Менее прицельные эксперименты, начатые еще алхимиками с целью получить гомункулюса (маленького человечка) в колбе, продолженные знаменитой попыткой Юри и Миллера, получивших в колбе соединения, из которых мог бы такой гомункулюс состоять, продолжаются и сейчас, обновляемые введением в систему дополнительных параметров, предполагаемых на ранней Земле. В самом общем виде об экспериментах этого рода мы уже говорили. Очень похоже, что их задача может быть выполнена только если в колбе будут аккумулированы все начальные параметры. Между тем, по крайней мере, три из них до сих пор в этой работе не предусматривались. Первый – это воспроизведение не столько мыслимых на сегодня благоприятных условий для возникновения жизни, сколько их бесконечного разнообразия в замкнутом пространстве лабораторной колбы. Вряд ли молекулярные процессы, которые привели к возникновению жизни (генетического кода), происходили в единственном пузырьке, вмещающем несколько сотен или тысяч или даже миллионов молекул. Вероятнее, таких пространств-пузырьков было множество – в одних формировались различные варианты гиперциклов Эйгена, в других происходили отдельные события, моделируемые более прицельными экспериментами; позднее эти пузырьки объединялись в самых различных вариантах – пока не случилась комбинация, имевшая эволюционную перспективу.

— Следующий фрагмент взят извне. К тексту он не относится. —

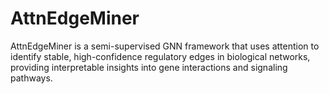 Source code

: # AttnEdgeMiner
AttnEdgeMiner is a semi-supervised GNN framework that uses attention to identify stable, high-confidence regulatory edges in biological networks, providing interpretable insights into gene interactions and signaling pathways.
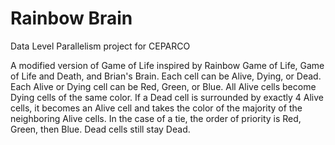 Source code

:# Rainbow Brain
Data Level Parallelism project for CEPARCO

A modified version of Game of Life inspired by Rainbow Game of Life, Game of Life and Death, and Brian's Brain. Each cell can be Alive, Dying, or Dead. Each Alive or Dying cell can be Red, Green, or Blue. All Alive cells become Dying cells of the same color. If a Dead cell is surrounded by exactly 4 Alive cells, it becomes an Alive cell and takes the color of the majority of the neighboring Alive cells. In the case of a tie, the order of priority is Red, Green, then Blue. Dead cells still stay Dead.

Второй, не использованный до сих пор в таких экспериментах параметр – это время, то есть, миллиард лет напряженной работы. Классический эксперимент Стенли Миллера (1952г) длился неделю и показал наличие в реторте 5 аминокислот. Миллер повторил свой эксперимент в 1958г, добавив в исходную смесь сероводород, в избытке содержащийся в продуктах вулканических извержений. Часть образцов он оставил нетронутыми. Спустя полвека Джеффри Бада из Института океанологии Калифорнийского университета в Сан-Диего проанализировал эти образцы и обнаружил в них ещ? и серусодержащие аминокислоты, которые были продуктами реакции, а не результатом жизнедеятельности контаминирующих бактерий. В определенной степени, это, конечно, результат применения современных методов анализа, неизвестных во времена Миллера. А если бы и сам эксперимент длился 50 лет? А если бы он длился ту же неделю – но в библейском исчислении, в котором один день – это два миллиарда лет? Прицельными экспериментами – с небольшим числом рационально подобранных компонентов – мы пробуем сократить необходимое для эксперимента время, но пока неясно даже, двигаемся ли мы в правильном направлении.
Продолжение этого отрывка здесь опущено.